The Brazilian Senate on Tuesday approved a constitutional amendment to freeze social spending by the Brazilian government for 20 years — allowing it to rise only in tandem with inflation. The government says such a dramatic measure is necessary to get the country’s recession-bound economy back on track and gain control over public debt, which has grown sharply in recent years.
With tough fiscal measures such as the amendment, “everyone will be able to project the numbers,” Finance Minister Henrique Meirelles said in an interview in June with the Financial Times. “A lot of the uncertainty is coming down.”
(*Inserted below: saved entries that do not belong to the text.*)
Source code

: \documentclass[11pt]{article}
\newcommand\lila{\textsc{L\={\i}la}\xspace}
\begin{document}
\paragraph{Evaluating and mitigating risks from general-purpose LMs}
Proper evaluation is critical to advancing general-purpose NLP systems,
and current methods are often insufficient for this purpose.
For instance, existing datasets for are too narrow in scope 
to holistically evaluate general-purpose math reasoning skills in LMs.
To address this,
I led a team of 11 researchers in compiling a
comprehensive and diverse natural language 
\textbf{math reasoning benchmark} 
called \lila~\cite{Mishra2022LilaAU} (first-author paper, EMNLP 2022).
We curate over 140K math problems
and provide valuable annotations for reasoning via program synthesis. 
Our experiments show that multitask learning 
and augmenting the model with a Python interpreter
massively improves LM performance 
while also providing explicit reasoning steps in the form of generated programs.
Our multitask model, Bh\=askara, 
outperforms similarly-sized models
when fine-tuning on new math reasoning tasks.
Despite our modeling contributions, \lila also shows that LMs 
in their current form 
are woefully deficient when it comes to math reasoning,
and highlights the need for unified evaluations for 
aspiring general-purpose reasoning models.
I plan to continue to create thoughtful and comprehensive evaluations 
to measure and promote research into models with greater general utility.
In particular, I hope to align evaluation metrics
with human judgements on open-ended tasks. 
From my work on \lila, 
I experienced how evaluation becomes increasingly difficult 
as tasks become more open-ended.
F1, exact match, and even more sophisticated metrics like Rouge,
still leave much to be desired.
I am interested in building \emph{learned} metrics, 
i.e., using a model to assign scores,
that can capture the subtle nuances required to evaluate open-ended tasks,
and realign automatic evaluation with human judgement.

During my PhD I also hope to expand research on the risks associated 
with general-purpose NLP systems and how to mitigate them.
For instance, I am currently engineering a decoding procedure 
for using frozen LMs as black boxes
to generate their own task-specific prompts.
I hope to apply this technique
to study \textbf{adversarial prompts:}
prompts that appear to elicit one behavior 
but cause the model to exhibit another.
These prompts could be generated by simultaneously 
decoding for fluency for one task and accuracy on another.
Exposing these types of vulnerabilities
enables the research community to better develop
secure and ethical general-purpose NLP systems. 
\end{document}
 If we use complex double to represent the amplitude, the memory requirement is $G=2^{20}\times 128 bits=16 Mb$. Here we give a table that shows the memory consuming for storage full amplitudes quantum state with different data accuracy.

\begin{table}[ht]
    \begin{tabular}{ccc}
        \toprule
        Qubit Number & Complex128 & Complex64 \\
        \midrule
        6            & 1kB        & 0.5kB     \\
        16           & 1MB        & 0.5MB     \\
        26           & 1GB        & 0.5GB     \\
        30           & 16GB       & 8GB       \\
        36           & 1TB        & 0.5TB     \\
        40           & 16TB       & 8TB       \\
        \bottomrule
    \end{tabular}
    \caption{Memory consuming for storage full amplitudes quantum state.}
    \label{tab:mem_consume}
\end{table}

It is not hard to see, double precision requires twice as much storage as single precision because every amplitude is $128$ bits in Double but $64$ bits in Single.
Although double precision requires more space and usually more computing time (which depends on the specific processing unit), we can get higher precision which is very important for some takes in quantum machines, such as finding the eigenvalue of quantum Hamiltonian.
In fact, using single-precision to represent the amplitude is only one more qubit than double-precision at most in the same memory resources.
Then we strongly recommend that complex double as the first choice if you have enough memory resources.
Critics call the amendment draconian.
Many countries around the world, from Greece to Singapore, have adopted strict austerity measures and fixed budgets for short periods, but it’s hard to think of another nation that has imposed such a long freeze. Philip Alston, the U.N. special rapporteur on extreme poverty and human rights, told a Brazilian newspaper this week that if the amendment is passed, “an entire future generation is condemned.” It was approved 53 to 16.
The amendment, called PEC 55, caps public spending on health care, education and social security, which had been priorities of the Workers Party that governed for the past 13 years. It limits government social spending to current levels adjusted for inflation over the next two decades, with a presidential revision available after 10 years. The country’s inflation rate currently hovers around 8 percent.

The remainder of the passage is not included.